Mon père est entré à la ronde, et, allez hop le Kotsarine et vas-y, le musicien, à la seïranitsa et le double pas pour nous reposer un peu, le tik vif, à l’heure !  Et l’on y va à la danse avec tous les jeunes garçons et les jeunes filles.

Fatigués les hommes après la cherra, la danse du feu, et le Kotsac, danse aux couteaux, ils sont hors de la ronde à l’instant.

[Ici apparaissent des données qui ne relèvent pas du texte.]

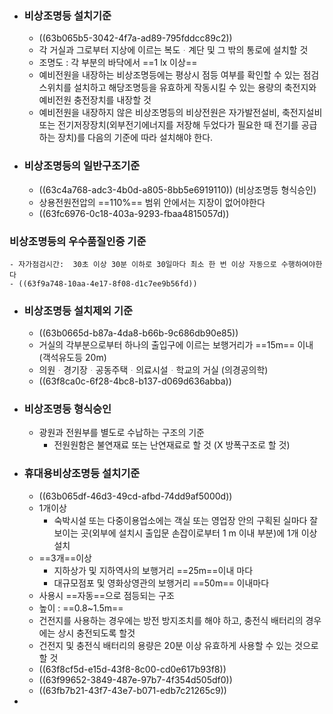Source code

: - ### 비상조명등 설치기준
	- ((63b065b5-3042-4f7a-ad89-795fddcc89c2))
	- 각 거실과 그로부터 지상에 이르는 복도ᆞ계단 및 그 밖의 통로에 설치할 것
	- 조명도 : 각 부분의 바닥에서 ==1 lx 이상==
	- 예비전원을 내장하는 비상조명등에는 평상시 점등 여부를 확인할 수 있는 점검스위치를 설치하고 해당조명등을 유효하게 작동시킬 수 있는 용량의 축전지와 예비전원 충전장치를 내장할 것
	- 예비전원을 내장하지 않은 비상조명등의 비상전원은 자가발전설비, 축전지설비 또는 전기저장장치(외부전기에너지를 저장해 두었다가 필요한 때 전기를 공급하는 장치)를 다음의 기준에 따라 설치해야 한다.
- ### 비상조명등의 일반구조기준
	- ((63c4a768-adc3-4b0d-a805-8bb5e6919110)) (비상조명등 형식승인)
	- 상용전원전압의 ==110%== 범위 안에서는 지장이 없어야한다
	- ((63fc6976-0c18-403a-9293-fbaa4815057d))
### 비상조명등의 우수품질인증 기준
	- 자가점검시간:  30초 이상 30분 이하로 30일마다 최소 한 번 이상 자동으로 수행하여야한다
	- ((63f9a748-10aa-4e17-8f08-d1c7ee9b56fd))
- ### 비상조명등 설치제외 기준
	- ((63b0665d-b87a-4da8-b66b-9c686db90e85))
	- 거실의 각부분으로부터 하나의 출입구에 이르는 보행거리가 ==15m== 이내 (객석유도등 20m)
	- 의원ᆞ경기장ᆞ공동주택ᆞ의료시설ᆞ학교의 거실 (의경공의학)
	- ((63f8ca0c-6f28-4bc8-b137-d069d636abba))
- ### 비상조명등 형식승인
	- 광원과 전원부를 별도로 수납하는 구조의 기준
		- 전원원함은 불연재료 또는 난연재료로 할 것 (X 방폭구조로 할 것)
- ### 휴대용비상조명등 설치기준
	- ((63b065df-46d3-49cd-afbd-74dd9af5000d))
	- 1개이상
		- 숙박시설 또는 다중이용업소에는 객실 또는 영업장 안의 구획된 실마다 잘 보이는 곳(외부에 설치시 출입문 손잡이로부터 1 m 이내 부분)에 1개 이상 설치
	- ==3개==이상
		- 지하상가 및 지하역사의 보행거리 ==25m==이내 마다
		- 대규모점포 및 영화상영관의 보행거리 ==50m== 이내마다
	- 사용시 ==자동==으로 점등되는 구조
	- 높이 : ==0.8~1.5m==
	- 건전지를 사용하는 경우에는 방전 방지조치를 해야 하고, 충전식 배터리의 경우에는 상시 충전되도록 할것
	- 건전지 및 충전식 배터리의 용량은 20분 이상 유효하게 사용할 수 있는 것으로 할 것
	- ((63f8cf5d-e15d-43f8-8c00-cd0e617b93f8))
	- ((63f99652-3849-487e-97b7-4f354d505df0))
	- ((63fb7b21-43f7-43e7-b071-edb7c21265c9))
-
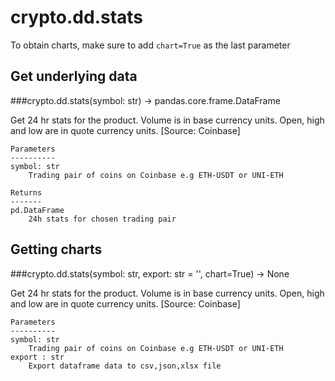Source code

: # crypto.dd.stats

To obtain charts, make sure to add `chart=True` as the last parameter

## Get underlying data 
###crypto.dd.stats(symbol: str) -> pandas.core.frame.DataFrame

Get 24 hr stats for the product. Volume is in base currency units.
    Open, high and low are in quote currency units.  [Source: Coinbase]

    Parameters
    ----------
    symbol: str
        Trading pair of coins on Coinbase e.g ETH-USDT or UNI-ETH

    Returns
    -------
    pd.DataFrame
        24h stats for chosen trading pair

## Getting charts 
###crypto.dd.stats(symbol: str, export: str = '', chart=True) -> None

Get 24 hr stats for the product. Volume is in base currency units.
    Open, high and low are in quote currency units.  [Source: Coinbase]

    Parameters
    ----------
    symbol: str
        Trading pair of coins on Coinbase e.g ETH-USDT or UNI-ETH
    export : str
        Export dataframe data to csv,json,xlsx file
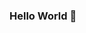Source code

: ### Hello World 👋

<!--
**JohnSargeant-rbg/JohnSargeant-rbg** is a ✨ _special_ ✨ repository because its `README.md` (this file) appears on your GitHub profile.

Here are some ideas to get you started:

- 🔭 I’m currently working on bespoke ImageJ plugins for use in biological analysis. 
- 🌱 I’m currently learning Python & R
- 👯 I’m looking to collaborate on 
- 🤔 I’m looking for help with ...
- 💬 Ask me about ImageJ plugins!
- 📫 How to reach me: ...
- 😄 Pronouns: ...
- ⚡ Fun fact: ...
-->

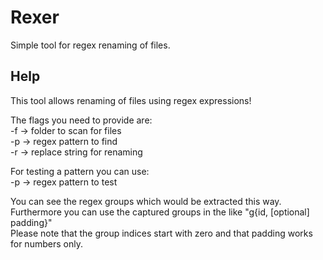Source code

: # Rexer
Simple tool for regex renaming of files.

## Help

This tool allows renaming of files using regex expressions!  

The flags you need to provide are:  
-f <folder> -> folder to scan for files  
-p <pattern> -> regex pattern to find  
-r <replace> -> replace string for renaming  
  
For testing a pattern you can use:  
-p <pattern> -> regex pattern to test  
  
You can see the regex groups which would be extracted this way.  
Furthermore you can use the captured groups in the <replace> like "g{id, [optional] padding}"  
Please note that the group indices start with zero and that padding works for numbers only.  
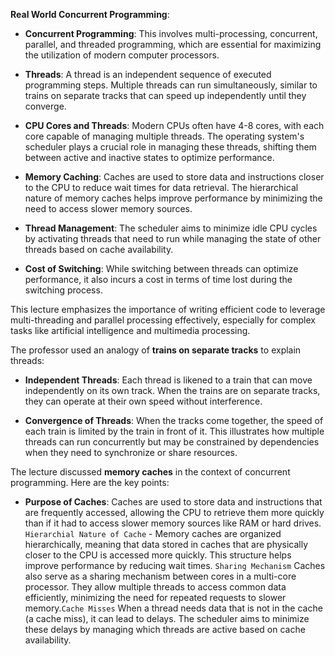 **Real World Concurrent Programming**:

- **Concurrent Programming**: This involves multi-processing, concurrent, parallel, and threaded programming, which are essential for maximizing the utilization of modern computer processors.

- **Threads**: A thread is an independent sequence of executed programming steps. Multiple threads can run simultaneously, similar to trains on separate tracks that can speed up independently until they converge.

- **CPU Cores and Threads**: Modern CPUs often have 4-8 cores, with each core capable of managing multiple threads. The operating system's scheduler plays a crucial role in managing these threads, shifting them between active and inactive states to optimize performance.

- **Memory Caching**: Caches are used to store data and instructions closer to the CPU to reduce wait times for data retrieval. The hierarchical nature of memory caches helps improve performance by minimizing the need to access slower memory sources.

- **Thread Management**: The scheduler aims to minimize idle CPU cycles by activating threads that need to run while managing the state of other threads based on cache availability.

- **Cost of Switching**: While switching between threads can optimize performance, it also incurs a cost in terms of time lost during the switching process.

This lecture emphasizes the importance of writing efficient code to leverage multi-threading and parallel processing effectively, especially for complex tasks like artificial intelligence and multimedia processing.


The professor used an analogy of **trains on separate tracks** to explain threads:

- **Independent Threads**: Each thread is likened to a train that can move independently on its own track. When the trains are on separate tracks, they can operate at their own speed without interference.

- **Convergence of Threads**: When the tracks come together, the speed of each train is limited by the train in front of it. This illustrates how multiple threads can run concurrently but may be constrained by dependencies when they need to synchronize or share resources.

The lecture discussed **memory caches** in the context of concurrent programming. Here are the key points:

- **Purpose of Caches**: Caches are used to store data and instructions that are frequently accessed, allowing the CPU to retrieve them more quickly than if it had to access slower memory sources like RAM or hard drives. `Hierarchial Nature of Cache` - Memory caches are organized hierarchically, meaning that data stored in caches that are physically closer to the CPU is accessed more quickly. This structure helps improve performance by reducing wait times. `Sharing Mechanism` Caches also serve as a sharing mechanism between cores in a multi-core processor. They allow multiple threads to access common data efficiently, minimizing the need for repeated requests to slower memory.`Cache Misses` When a thread needs data that is not in the cache (a cache miss), it can lead to delays. The scheduler aims to minimize these delays by managing which threads are active based on cache availability.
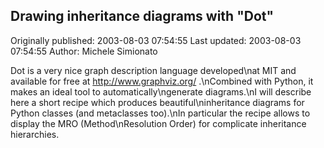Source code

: ## Drawing inheritance diagrams with "Dot"

Originally published: 2003-08-03 07:54:55
Last updated: 2003-08-03 07:54:55
Author: Michele Simionato

Dot is a very nice graph description language developed\nat MIT and available for free at http://www.graphviz.org/ .\nCombined with Python, it makes an ideal tool to automatically\ngenerate diagrams.\nI will describe here a short recipe which produces beautiful\ninheritance diagrams for Python classes (and metaclasses too).\nIn particular the recipe allows to display the MRO (Method\nResolution Order) for complicate inheritance hierarchies.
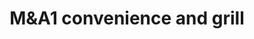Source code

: ---
title: "M&A1 convenience and grill"
url: /roxboro/munda1-convenience-and-grill/
shop: Lebensmittel
---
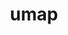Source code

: ---
title: "umap"
layout: cache
categories: [package, develop-2024-05-12]
meta: {"versions": ["2.1.0"], "compilers": ["cce@=15.0.1", "gcc@=10.3.0", "gcc@=11.4.0", "gcc@=9.4.0", "oneapi@=2024.0.0"], "oss": ["rhel8", "sle_hpc15", "ubuntu20.04", "ubuntu22.04"], "platforms": ["linux"], "targets": ["neoverse_v1", "neoverse_v2", "ppc64le", "x86_64_v3", "x86_64_v4", "zen4"], "stacks": ["e4s", "e4s-cray-rhel", "e4s-cray-sles", "e4s-neoverse-v2", "e4s-neoverse_v1", "e4s-oneapi", "e4s-power", "root"], "num_specs": 7, "num_specs_by_stack": {"e4s-cray-rhel": 1, "root": 7, "e4s-cray-sles": 1, "e4s-power": 1, "e4s-neoverse_v1": 1, "e4s-neoverse-v2": 1, "e4s": 1, "e4s-oneapi": 1}}
spec_details: [{"hash": "pb2jouotnixpuhxuhauxdst7q6kcn7vz", "compiler": "cce@=15.0.1", "versions": ["2.1.0"], "os": "rhel8", "platform": "linux", "target": "zen4", "variants": ["build_system=cmake", "build_type=Release", "generator=make", "~ipo", "~logging", "~tests"], "stacks": ["e4s-cray-rhel", "root"], "size": "-", "tarball": "https://binaries.spack.io/releases/develop-2024-05-12/build_cache/linux-rhel8-zen4/cce-15.0.1/umap-2.1.0/linux-rhel8-zen4-cce-15.0.1-umap-2.1.0-pb2jouotnixpuhxuhauxdst7q6kcn7vz.spack"}, {"hash": "otlfy3dgg4q7mpznivsdfuu2anbxy3oa", "compiler": "gcc@=10.3.0", "versions": ["2.1.0"], "os": "sle_hpc15", "platform": "linux", "target": "x86_64_v4", "variants": ["build_system=cmake", "build_type=Release", "generator=make", "~ipo", "~logging", "~tests"], "stacks": ["root", "e4s-cray-sles"], "size": "-", "tarball": "https://binaries.spack.io/releases/develop-2024-05-12/build_cache/linux-sle_hpc15-x86_64_v4/gcc-10.3.0/umap-2.1.0/linux-sle_hpc15-x86_64_v4-gcc-10.3.0-umap-2.1.0-otlfy3dgg4q7mpznivsdfuu2anbxy3oa.spack"}, {"hash": "wne34btd7o42bpbijmgtxpbs5gmjrmip", "compiler": "gcc@=9.4.0", "versions": ["2.1.0"], "os": "ubuntu20.04", "platform": "linux", "target": "ppc64le", "variants": ["build_system=cmake", "build_type=Release", "generator=make", "~ipo", "~logging", "~tests"], "stacks": ["root", "e4s-power"], "size": "-", "tarball": "https://binaries.spack.io/releases/develop-2024-05-12/build_cache/linux-ubuntu20.04-ppc64le/gcc-9.4.0/umap-2.1.0/linux-ubuntu20.04-ppc64le-gcc-9.4.0-umap-2.1.0-wne34btd7o42bpbijmgtxpbs5gmjrmip.spack"}, {"hash": "esvv2wsscwfmha5dpa73i7oojkck5jpd", "compiler": "gcc@=11.4.0", "versions": ["2.1.0"], "os": "ubuntu22.04", "platform": "linux", "target": "neoverse_v1", "variants": ["build_system=cmake", "build_type=Release", "generator=make", "~ipo", "~logging", "~tests"], "stacks": ["e4s-neoverse_v1", "root"], "size": "-", "tarball": "https://binaries.spack.io/releases/develop-2024-05-12/build_cache/linux-ubuntu22.04-neoverse_v1/gcc-11.4.0/umap-2.1.0/linux-ubuntu22.04-neoverse_v1-gcc-11.4.0-umap-2.1.0-esvv2wsscwfmha5dpa73i7oojkck5jpd.spack"}, {"hash": "jzpd2zsrqpuartibccbf5vo5yqsmlzr3", "compiler": "gcc@=11.4.0", "versions": ["2.1.0"], "os": "ubuntu22.04", "platform": "linux", "target": "neoverse_v2", "variants": ["build_system=cmake", "build_type=Release", "generator=make", "~ipo", "~logging", "~tests"], "stacks": ["e4s-neoverse-v2", "root"], "size": "-", "tarball": "https://binaries.spack.io/releases/develop-2024-05-12/build_cache/linux-ubuntu22.04-neoverse_v2/gcc-11.4.0/umap-2.1.0/linux-ubuntu22.04-neoverse_v2-gcc-11.4.0-umap-2.1.0-jzpd2zsrqpuartibccbf5vo5yqsmlzr3.spack"}, {"hash": "cquo6mdt35zlzdccsnazeymfzkukw6ys", "compiler": "gcc@=11.4.0", "versions": ["2.1.0"], "os": "ubuntu22.04", "platform": "linux", "target": "x86_64_v3", "variants": ["build_system=cmake", "build_type=Release", "generator=make", "~ipo", "~logging", "~tests"], "stacks": ["root", "e4s"], "size": "-", "tarball": "https://binaries.spack.io/releases/develop-2024-05-12/build_cache/linux-ubuntu22.04-x86_64_v3/gcc-11.4.0/umap-2.1.0/linux-ubuntu22.04-x86_64_v3-gcc-11.4.0-umap-2.1.0-cquo6mdt35zlzdccsnazeymfzkukw6ys.spack"}, {"hash": "lg2d5aovee43gjpa4hc36dglrils2avz", "compiler": "oneapi@=2024.0.0", "versions": ["2.1.0"], "os": "ubuntu22.04", "platform": "linux", "target": "x86_64_v3", "variants": ["build_system=cmake", "build_type=Release", "generator=make", "~ipo", "~logging", "~tests"], "stacks": ["e4s-oneapi", "root"], "size": "-", "tarball": "https://binaries.spack.io/releases/develop-2024-05-12/build_cache/linux-ubuntu22.04-x86_64_v3/oneapi-2024.0.0/umap-2.1.0/linux-ubuntu22.04-x86_64_v3-oneapi-2024.0.0-umap-2.1.0-lg2d5aovee43gjpa4hc36dglrils2avz.spack"}]
---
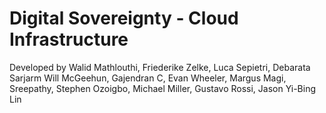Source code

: # Digital Sovereignty - Cloud Infrastructure

Developed by Walid Mathlouthi, Friederike Zelke, Luca Sepietri, Debarata Sarjarm Will McGeehun, Gajendran C, Evan Wheeler, Margus Magi, Sreepathy, Stephen Ozoigbo, Michael Miller, Gustavo Rossi, Jason Yi-Bing Lin
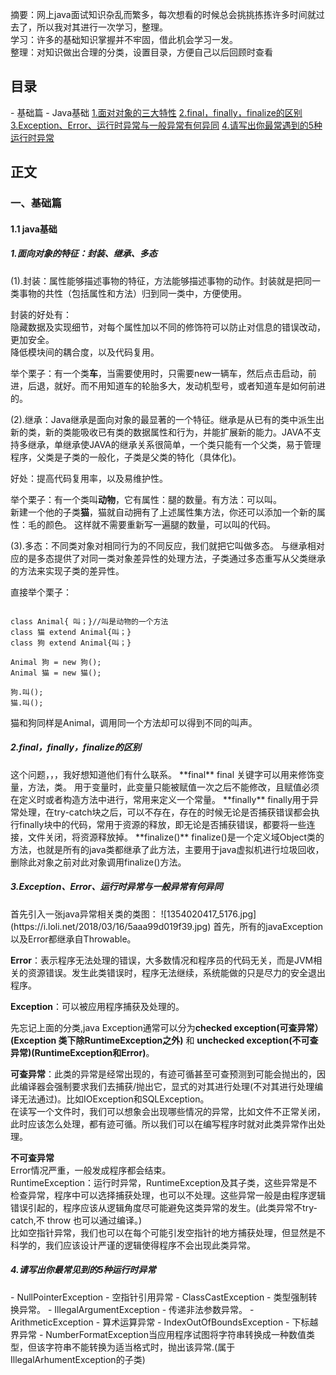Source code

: 摘要：网上java面试知识杂乱而繁多，每次想看的时候总会挑挑拣拣许多时间就过去了，所以我对其进行一次学习，整理。  
学习：许多的基础知识掌握并不牢固，借此机会学习一发。  
整理：对知识做出合理的分类，设置目录，方便自己以后回顾时查看
<h2>目录</h2>
 - 基础篇
    - Java基础  
         <a href="#1.1.1">1.面对对象的三大特性</a>  
         <a href="#1.1.2">2.final，finally，finalize的区别</a>  
         <a href="#1.1.3">3.Exception、Error、运行时异常与一般异常有何异同</a>  
         <a href="#1.1.4">4.请写出你最常遇到的5种运行时异常</a>


<h2>正文</h2>
<h3>一、基础篇</h3>
<h4>1.1 java基础</h4>
<h5 id="1.1.1">1.面向对象的特征：封装、继承、多态  </h5>  

(1).封装：属性能够描述事物的特征，方法能够描述事物的动作。封装就是把同一类事物的共性（包括属性和方法）归到同一类中，方便使用。

封装的好处有：  
隐藏数据及实现细节，对每个属性加以不同的修饰符可以防止对信息的错误改动，更加安全。   
降低模块间的耦合度，以及代码复用。  

举个栗子：有一个类<b>车</b>，当需要使用时，只需要new一辆车，然后点击启动，前进，后退，就好。而不用知道车的轮胎多大，发动机型号，或者知道车是如何前进的。  

(2).继承：Java继承是面向对象的最显著的一个特征。继承是从已有的类中派生出新的类，新的类能吸收已有类的数据属性和行为，并能扩展新的能力。JAVA不支持多继承，单继承使JAVA的继承关系很简单，一个类只能有一个父类，易于管理程序，父类是子类的一般化，子类是父类的特化（具体化)。

好处：提高代码复用率，以及易维护性。  

举个栗子：有一个类叫<b>动物</b>，它有属性：腿的数量。有方法：可以叫。  
新建一个他的子类<b>猫</b>，猫就自动拥有了上述属性集方法，你还可以添加一个新的属性：毛的颜色。
这样就不需要重新写一遍腿的数量，可以叫的代码。  

(3).多态：不同类对象对相同行为的不同反应，我们就把它叫做多态。 与继承相对应的是多态提供了对同一类对象差异性的处理方法，子类通过多态重写从父类继承的方法来实现子类的差异性。  

直接举个栗子：  
<pre><code>
class Animal{ 叫；}//叫是动物的一个方法  
class 猫 extend Animal{叫；}
class 狗 extend Animal{叫；}

Animal 狗 = new 狗();
Animal 猫 = new 猫();  

狗.叫();  
猫.叫();
</code></pre>  
猫和狗同样是Animal，调用同一个方法却可以得到不同的叫声。

<h5 id="1.1.2">2.final，finally，finalize的区别</h5>  
这个问题，，，我好想知道他们有什么联系。  
**final**  
final 关键字可以用来修饰变量，方法，类。  
用于变量时，此变量只能被赋值一次之后不能修改，且赋值必须在定义时或者构造方法中进行，常用来定义一个常量。  
**finally**  
finally用于异常处理，在try-catch块之后，可以不存在，存在的时候无论是否捕获错误都会执行finally块中的代码，常用于资源的释放，即无论是否捕获错误，都要将一些连接，文件关闭，将资源释放掉。
**finalize()**  
finalize()是一个定义域Object类的方法，也就是所有的java类都继承了此方法，主要用于java虚拟机进行垃圾回收，删除此对象之前对此对象调用finalize()方法。    

  
  
<h5 id="1.1.3">3.Exception、Error、运行时异常与一般异常有何异同</h5>
首先引入一张java异常相关类的类图：  
![1354020417_5176.jpg](https://i.loli.net/2018/03/16/5aaa99d019f39.jpg)
首先，所有的javaException以及Error都继承自Throwable。   
 
**Error**：表示程序无法处理的错误，大多数情况和程序员的代码无关，而是JVM相关的资源错误。发生此类错误时，程序无法继续，系统能做的只是尽力的安全退出程序。  

**Exception**：可以被应用程序捕获及处理的。  

先忘记上面的分类,java Exception通常可以分为**checked exception(可查异常）(Exception 类下除RuntimeException之外)** 和 **unchecked exception(不可查异常)(RuntimeException和Error)**。

**可查异常**：此类的异常是经常出现的，有迹可循甚至可查预测到可能会抛出的，因此编译器会强制要求我们去捕获/抛出它，显式的对其进行处理(不对其进行处理编译无法通过)。比如IOException和SQLException。  
在读写一个文件时，我们可以想象会出现哪些情况的异常，比如文件不正常关闭，此时应该怎么处理，都有迹可循。所以我们可以在编写程序时就对此类异常作出处理。  

**不可查异常**  
Error情况严重，一般发成程序都会结束。  
RuntimeException：运行时异常，RuntimeException及其子类，这些异常是不检查异常，程序中可以选择捕获处理，也可以不处理。这些异常一般是由程序逻辑错误引起的，程序应该从逻辑角度尽可能避免这类异常的发生。(此类异常不try-catch,不 throw 也可以通过编译。)  
比如空指针异常，我们也可以在每个可能引发空指针的地方捕获处理，但显然是不科学的，我们应该设计严谨的逻辑使得程序不会出现此类异常。  

<h5 id="1.1.4">4.请写出你最常见到的5种运行时异常</h5>
- NullPointerException - 空指针引用异常  
- ClassCastException - 类型强制转换异常。  
- IllegalArgumentException - 传递非法参数异常。  
- ArithmeticException - 算术运算异常  
- IndexOutOfBoundsException - 下标越界异常  
- NumberFormatException当应用程序试图将字符串转换成一种数值类型，但该字符串不能转换为适当格式时，抛出该异常.(属于IllegalArhumentException的子类)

Voilà donc les femmes qui entrent dans le feu, c’est à elles de montrer leur gaillardise.  Les seins fermes, les sourcils fiers elles commencent avec l’ omal, la tourterelle, danse surtout féminine, les pas à l’envers, la letsina.

Tant la danse devient furieuse autant la Kémentzé, la lyre, s’échauffe et joue sur le gil, le père complètement stupéfait regarde les chevilles des danseuses, elles étaient tortillées devant-derrière, avant qui il n’eût pas le temps d’être effrayé, le coq chante, la lumière du jour éclôt, il regarde tout autour, tout s’était d’un coup dissipé.

Il était resté seul et effaré par ce fait miraculeux.

Il avait dansé, avec les fées et les sylphides des bois, avec les esprits et les compagnons du dieu Pan, la danse de la Terre, la danse de la vie.  Ce fut sa dernière danse, sorte d’adieu, aux lieux paternels, à la terre natale.

Rappel à la légende : on croit que les sorcières et les péris, les fées et les revenants piquent en cachette les habits des Grecs du Ponte dans les malles et ils les portent à leurs fêtes à eux et à leurs festins ; ils les replacent ensuite au cachot mais salis de bouillie.

Comment les Grecs connaissaient-ils ce qu’il en était ?  Quand ils allaient porter les costumes rangés dans les bahuts, ils les trouvaient tachés de soupe ou de vin que les fées et les faunes avaient dégusté pendant leur entrain.

Était-ce vrai ?  Ou est-ce que les charmes du pays tenaient en vérité unis les deux peuples qui se mettaient à table ensemble et s’amusaient de temps à autre au nom du bon voisinage ?

Quand j’étais enfant et plus tard encore, j’aimais croire que papa avait dansé, sans s’en rendre compte, avec les esprits des bois personnalisés, et, qu’il s’était montré intrépide devant cette expérience qu’il racontait dès lors comme quelque chose d’absolument réel.

« Il en est ainsi, disait-il, les sylphides, les sorcières et les enchanteresses vivent dans les endroits non sanctifiés, dans les lieux, à vrai dire, où vivent des gens d’une religion autre que la nôtre et que le pope n’asperge pas d’eau bénite, chaque an, à la revenue de la Sainte Épiphanie. »

Autant moi j’en étais fier que papa n’eut point peur quand à l’aube et sur le premier chant du coq il fut choqué d’avoir dansé des rondes avec les esprits, sorte d’adieu déchirant envers les terres où il fut né :

Ces lieux appartiennent à nous

Ces lieux appartiennent à eux

Baptisés ou pas ce sont les lieux que nous avons aimés.